Cava de’ Tirreni, Raffaele Giordano apre al COBECO: “Patrimonio storico intoccabile”
Il candidato sindaco del centrodestra incontra il COBECO e firma il Codice etico. Promette tutela assoluta dei beni storici comunali e una nuova destinazione per l’ex Manifattura
Proseguono gli incontri del COBECO con i candidati alla carica di Sindaco in vista delle elezioni del 24 e 25 maggio. Giovedì 23 aprile è stata la volta di Raffaele Giordano, espressione del centrodestra, che ha partecipato a un confronto dedicato a uno dei temi più sensibili per la città: la tutela del patrimonio storico, artistico e identitario di Cava de’ Tirreni.
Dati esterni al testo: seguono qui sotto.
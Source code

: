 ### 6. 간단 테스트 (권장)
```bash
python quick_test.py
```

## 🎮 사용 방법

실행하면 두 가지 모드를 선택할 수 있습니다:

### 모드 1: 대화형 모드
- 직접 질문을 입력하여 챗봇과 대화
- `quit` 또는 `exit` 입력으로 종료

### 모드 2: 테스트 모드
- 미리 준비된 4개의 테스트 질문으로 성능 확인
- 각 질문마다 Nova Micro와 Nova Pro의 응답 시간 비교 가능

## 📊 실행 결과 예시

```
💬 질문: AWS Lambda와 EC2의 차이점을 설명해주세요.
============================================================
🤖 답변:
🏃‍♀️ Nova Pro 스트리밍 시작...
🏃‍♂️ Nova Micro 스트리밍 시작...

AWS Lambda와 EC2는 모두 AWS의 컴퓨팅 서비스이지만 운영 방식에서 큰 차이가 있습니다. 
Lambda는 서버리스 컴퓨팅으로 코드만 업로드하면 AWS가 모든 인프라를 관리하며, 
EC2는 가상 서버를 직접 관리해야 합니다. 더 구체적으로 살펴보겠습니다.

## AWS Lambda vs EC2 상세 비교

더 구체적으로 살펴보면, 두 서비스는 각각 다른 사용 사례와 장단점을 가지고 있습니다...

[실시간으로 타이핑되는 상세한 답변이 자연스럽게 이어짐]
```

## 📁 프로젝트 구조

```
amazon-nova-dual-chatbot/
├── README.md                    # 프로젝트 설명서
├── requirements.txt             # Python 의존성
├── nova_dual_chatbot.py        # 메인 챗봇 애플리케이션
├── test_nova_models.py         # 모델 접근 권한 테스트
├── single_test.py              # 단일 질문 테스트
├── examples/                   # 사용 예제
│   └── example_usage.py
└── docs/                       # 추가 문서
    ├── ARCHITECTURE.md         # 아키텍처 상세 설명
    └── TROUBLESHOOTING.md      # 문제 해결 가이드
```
Il coordinamento civico ha chiesto a Giordano un impegno chiaro: nessuna alienazione dei beni comunali di valore storico e una strategia di valorizzazione che ne garantisca la fruizione pubblica, nel solco del regolamento sulla cura condivisa dei beni comuni.
“Ho sempre votato contro le alienazioni”
Giordano ha ricordato di essersi sempre opposto al piano delle alienazioni proposto dall’amministrazione Servalli, ribadendo che, pur dovendo rispettare gli obblighi derivanti dal piano degli equilibri finanziari, la sua linea non cambierà: i beni storici non saranno toccati.
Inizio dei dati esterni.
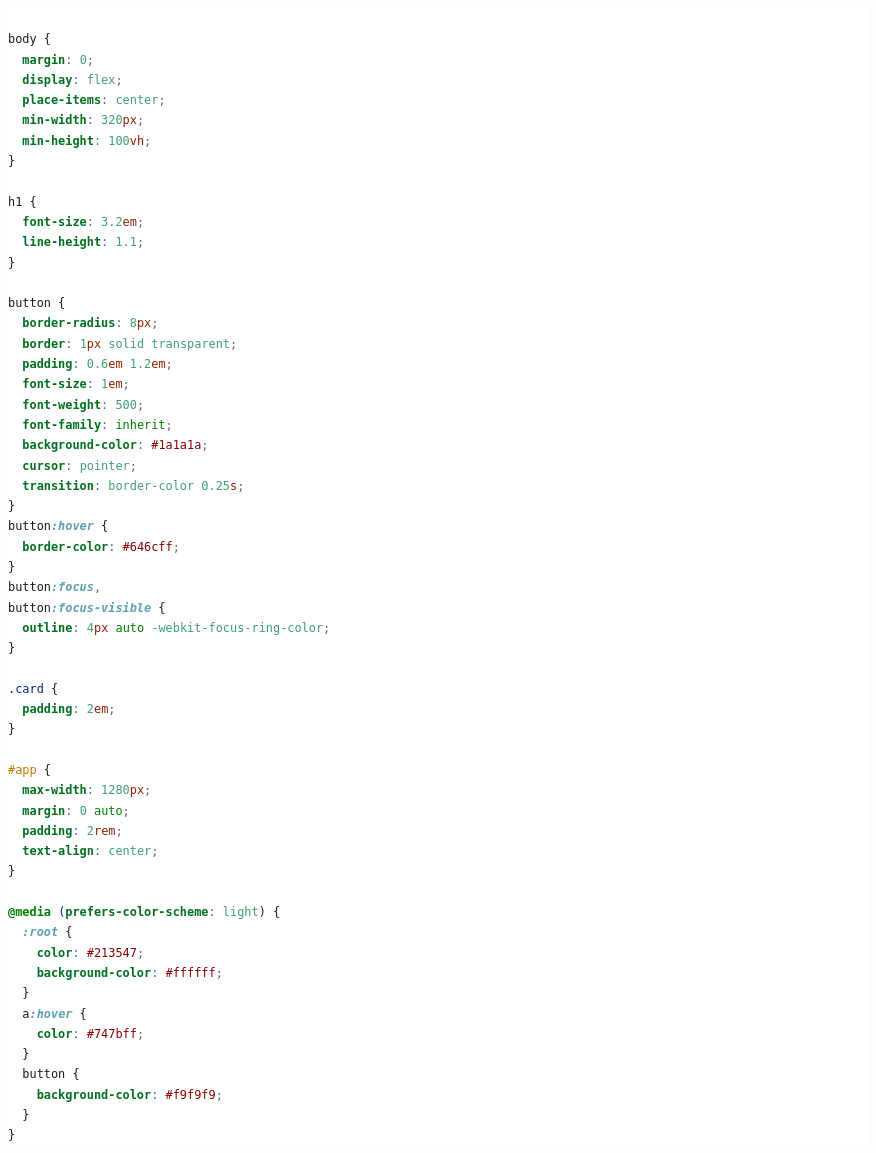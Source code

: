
 ```css

body {
  margin: 0;
  display: flex;
  place-items: center;
  min-width: 320px;
  min-height: 100vh;
}

h1 {
  font-size: 3.2em;
  line-height: 1.1;
}

button {
  border-radius: 8px;
  border: 1px solid transparent;
  padding: 0.6em 1.2em;
  font-size: 1em;
  font-weight: 500;
  font-family: inherit;
  background-color: #1a1a1a;
  cursor: pointer;
  transition: border-color 0.25s;
}
button:hover {
  border-color: #646cff;
}
button:focus,
button:focus-visible {
  outline: 4px auto -webkit-focus-ring-color;
}

.card {
  padding: 2em;
}

#app {
  max-width: 1280px;
  margin: 0 auto;
  padding: 2rem;
  text-align: center;
}

@media (prefers-color-scheme: light) {
  :root {
    color: #213547;
    background-color: #ffffff;
  }
  a:hover {
    color: #747bff;
  }
  button {
    background-color: #f9f9f9;
  }
}
```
Il candidato ha inoltre annunciato l’intenzione di procedere alla restituzione dell’ex Manifattura di viale Crispi al patrimonio comunale, insieme all’acquisizione della parte retrostante, per avviare un percorso di recupero e riutilizzo pubblico.
La firma del Codice etico
In chiusura, il COBECO ha sottoposto a Giordano il Codice etico dell’Amministratore Comunale, documento che sarà proposto a tutti i candidati. Giordano ha dichiarato di condividerne pienamente i contenuti e lo ha firmato “con convinzione”, come sottolineato dal portavoce Alfonso De Stefano.
Un passaggio simbolico ma significativo, che apre ufficialmente il dialogo tra il candidato e il mondo civico impegnato nella difesa dei beni comuni.